## SUPPLIED DATA
-=-=-
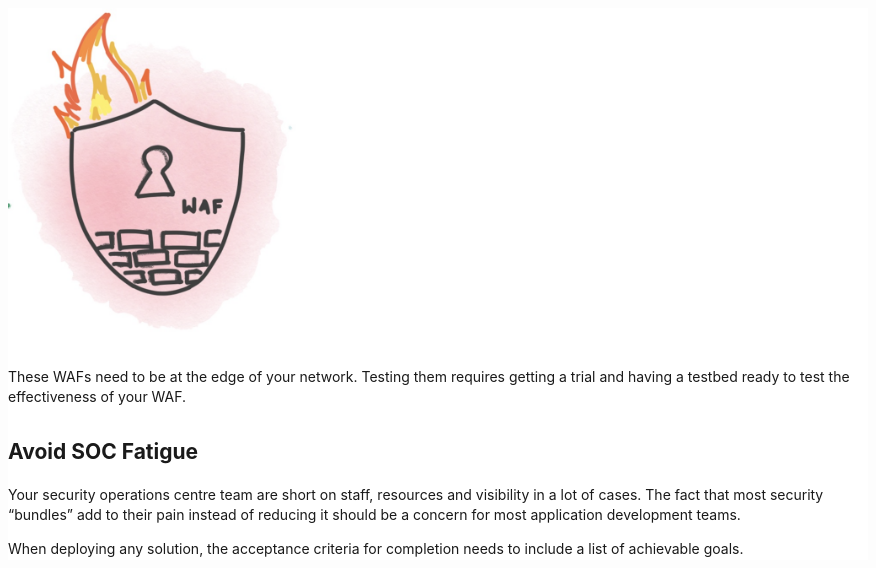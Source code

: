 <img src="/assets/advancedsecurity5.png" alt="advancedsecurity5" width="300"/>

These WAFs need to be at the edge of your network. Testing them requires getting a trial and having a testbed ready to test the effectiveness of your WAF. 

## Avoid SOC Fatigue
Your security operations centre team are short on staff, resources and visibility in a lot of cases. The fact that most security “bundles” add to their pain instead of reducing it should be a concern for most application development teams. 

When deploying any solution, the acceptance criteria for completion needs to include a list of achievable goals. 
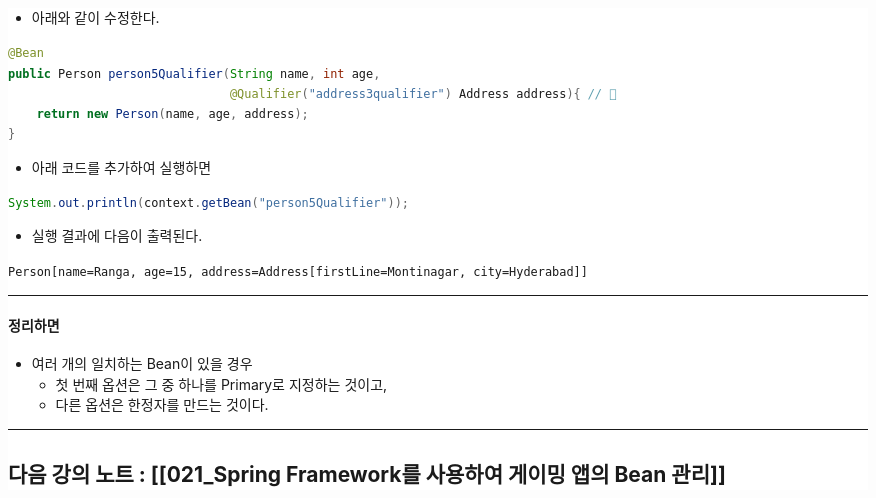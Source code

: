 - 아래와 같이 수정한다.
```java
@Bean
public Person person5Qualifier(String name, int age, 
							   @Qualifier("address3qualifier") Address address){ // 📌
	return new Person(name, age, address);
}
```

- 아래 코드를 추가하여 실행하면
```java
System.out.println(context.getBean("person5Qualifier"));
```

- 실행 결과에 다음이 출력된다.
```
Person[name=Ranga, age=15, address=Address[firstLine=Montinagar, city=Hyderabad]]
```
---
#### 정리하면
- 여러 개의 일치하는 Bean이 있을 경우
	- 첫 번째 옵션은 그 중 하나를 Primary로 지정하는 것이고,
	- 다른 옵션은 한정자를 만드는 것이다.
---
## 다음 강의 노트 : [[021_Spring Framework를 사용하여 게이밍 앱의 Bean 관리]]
-=-=-
## TASK TO COMPLETE
Your answer must be an exact copy of the records above, with no pictures included.

## RESULT FOR THIS TASK
Source code

: <img src="/assets/advancedsecurity5.png" alt="advancedsecurity5" width="300"/>

These WAFs need to be at the edge of your network. Testing them requires getting a trial and having a testbed ready to test the effectiveness of your WAF. 

## Avoid SOC Fatigue
Your security operations centre team are short on staff, resources and visibility in a lot of cases. The fact that most security “bundles” add to their pain instead of reducing it should be a concern for most application development teams. 

When deploying any solution, the acceptance criteria for completion needs to include a list of achievable goals. 
Source code

: - 아래와 같이 수정한다.
```java
@Bean
public Person person5Qualifier(String name, int age, 
							   @Qualifier("address3qualifier") Address address){ // 📌
	return new Person(name, age, address);
}
```

- 아래 코드를 추가하여 실행하면
```java
System.out.println(context.getBean("person5Qualifier"));
```

- 실행 결과에 다음이 출력된다.
```
Person[name=Ranga, age=15, address=Address[firstLine=Montinagar, city=Hyderabad]]
```
---
#### 정리하면
- 여러 개의 일치하는 Bean이 있을 경우
	- 첫 번째 옵션은 그 중 하나를 Primary로 지정하는 것이고,
	- 다른 옵션은 한정자를 만드는 것이다.
---
## 다음 강의 노트 : [[021_Spring Framework를 사용하여 게이밍 앱의 Bean 관리]]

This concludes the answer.